→ **Dataset entries**:
==================================================
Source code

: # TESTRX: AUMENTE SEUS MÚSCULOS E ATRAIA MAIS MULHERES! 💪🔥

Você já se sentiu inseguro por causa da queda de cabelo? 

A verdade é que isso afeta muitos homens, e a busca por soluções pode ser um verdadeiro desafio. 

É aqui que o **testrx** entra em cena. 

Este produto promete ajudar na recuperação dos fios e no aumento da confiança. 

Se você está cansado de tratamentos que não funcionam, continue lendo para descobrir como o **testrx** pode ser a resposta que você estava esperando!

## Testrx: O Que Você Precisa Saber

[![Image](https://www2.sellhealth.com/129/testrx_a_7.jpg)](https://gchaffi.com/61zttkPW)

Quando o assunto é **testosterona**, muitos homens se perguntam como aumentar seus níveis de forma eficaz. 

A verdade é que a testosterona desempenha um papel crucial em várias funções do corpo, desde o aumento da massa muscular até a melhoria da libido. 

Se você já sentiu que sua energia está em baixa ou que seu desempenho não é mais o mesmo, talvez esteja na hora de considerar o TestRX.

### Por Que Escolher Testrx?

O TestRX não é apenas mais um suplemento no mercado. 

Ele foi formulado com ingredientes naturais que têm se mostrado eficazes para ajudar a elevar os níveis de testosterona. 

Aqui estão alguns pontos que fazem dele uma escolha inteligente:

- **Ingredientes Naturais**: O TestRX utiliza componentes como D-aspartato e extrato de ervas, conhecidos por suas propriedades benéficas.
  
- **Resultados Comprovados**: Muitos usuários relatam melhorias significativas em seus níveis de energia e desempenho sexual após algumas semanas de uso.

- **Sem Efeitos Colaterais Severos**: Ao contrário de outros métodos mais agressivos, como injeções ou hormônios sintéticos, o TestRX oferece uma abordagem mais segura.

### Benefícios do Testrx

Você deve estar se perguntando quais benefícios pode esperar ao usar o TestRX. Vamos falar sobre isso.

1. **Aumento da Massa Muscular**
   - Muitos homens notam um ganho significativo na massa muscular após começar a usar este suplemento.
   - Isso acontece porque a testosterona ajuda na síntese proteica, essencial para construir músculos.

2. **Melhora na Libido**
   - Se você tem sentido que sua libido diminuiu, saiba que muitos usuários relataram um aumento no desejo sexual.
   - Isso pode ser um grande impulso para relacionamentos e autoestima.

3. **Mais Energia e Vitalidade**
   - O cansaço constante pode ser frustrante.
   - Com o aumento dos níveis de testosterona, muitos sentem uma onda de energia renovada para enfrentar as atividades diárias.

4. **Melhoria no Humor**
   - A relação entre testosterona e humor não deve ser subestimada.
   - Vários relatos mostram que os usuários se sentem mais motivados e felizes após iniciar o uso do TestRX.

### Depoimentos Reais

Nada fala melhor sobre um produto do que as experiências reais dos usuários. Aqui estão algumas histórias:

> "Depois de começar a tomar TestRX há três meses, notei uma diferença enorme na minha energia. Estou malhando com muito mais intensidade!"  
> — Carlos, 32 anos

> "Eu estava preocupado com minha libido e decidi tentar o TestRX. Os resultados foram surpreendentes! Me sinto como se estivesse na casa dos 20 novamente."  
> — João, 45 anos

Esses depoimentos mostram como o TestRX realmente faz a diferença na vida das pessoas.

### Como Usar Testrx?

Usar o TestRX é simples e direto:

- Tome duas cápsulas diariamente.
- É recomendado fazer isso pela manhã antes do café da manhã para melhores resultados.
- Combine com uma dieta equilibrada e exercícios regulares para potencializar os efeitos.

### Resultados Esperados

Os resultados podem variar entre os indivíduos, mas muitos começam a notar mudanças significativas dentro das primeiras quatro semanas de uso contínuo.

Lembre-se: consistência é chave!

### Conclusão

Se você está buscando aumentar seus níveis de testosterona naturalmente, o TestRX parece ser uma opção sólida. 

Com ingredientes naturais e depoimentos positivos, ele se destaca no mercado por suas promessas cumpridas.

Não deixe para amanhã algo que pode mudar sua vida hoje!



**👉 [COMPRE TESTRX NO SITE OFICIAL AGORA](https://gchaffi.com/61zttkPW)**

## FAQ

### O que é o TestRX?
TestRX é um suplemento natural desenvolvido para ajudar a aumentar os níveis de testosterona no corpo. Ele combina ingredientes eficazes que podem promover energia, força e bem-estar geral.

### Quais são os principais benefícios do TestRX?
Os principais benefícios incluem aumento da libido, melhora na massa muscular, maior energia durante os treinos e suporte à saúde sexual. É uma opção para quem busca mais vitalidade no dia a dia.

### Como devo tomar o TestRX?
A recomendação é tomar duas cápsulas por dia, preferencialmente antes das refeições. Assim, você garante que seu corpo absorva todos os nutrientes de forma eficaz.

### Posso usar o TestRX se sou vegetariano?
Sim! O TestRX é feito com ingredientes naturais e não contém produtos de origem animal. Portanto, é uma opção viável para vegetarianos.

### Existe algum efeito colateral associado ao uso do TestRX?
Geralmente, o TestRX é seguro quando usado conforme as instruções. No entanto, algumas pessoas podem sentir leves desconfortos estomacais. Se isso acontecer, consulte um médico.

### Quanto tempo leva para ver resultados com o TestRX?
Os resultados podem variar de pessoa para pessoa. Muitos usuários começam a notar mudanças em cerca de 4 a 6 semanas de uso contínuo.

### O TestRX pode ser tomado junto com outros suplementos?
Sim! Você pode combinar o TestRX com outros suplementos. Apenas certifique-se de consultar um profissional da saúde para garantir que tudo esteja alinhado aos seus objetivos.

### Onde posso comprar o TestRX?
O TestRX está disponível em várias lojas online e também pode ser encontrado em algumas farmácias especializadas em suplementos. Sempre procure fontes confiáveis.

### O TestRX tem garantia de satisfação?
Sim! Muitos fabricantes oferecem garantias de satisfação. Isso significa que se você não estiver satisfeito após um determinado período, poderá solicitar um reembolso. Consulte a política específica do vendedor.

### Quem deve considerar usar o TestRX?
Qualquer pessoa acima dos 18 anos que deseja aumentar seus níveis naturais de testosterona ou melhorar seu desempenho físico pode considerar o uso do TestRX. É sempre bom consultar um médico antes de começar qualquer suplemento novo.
==================================================
→ **WHAT YOU NEED TO DO**:
For each line above that includes "médico", copy the line.

→ **OUTPUT**:
Geralmente, o TestRX é seguro quando usado conforme as instruções. No entanto, algumas pessoas podem sentir leves desconfortos estomacais. Se isso acontecer, consulte um médico.
Qualquer pessoa acima dos 18 anos que deseja aumentar seus níveis naturais de testosterona ou melhorar seu desempenho físico pode considerar o uso do TestRX. É sempre bom consultar um médico antes de começar qualquer suplemento novo.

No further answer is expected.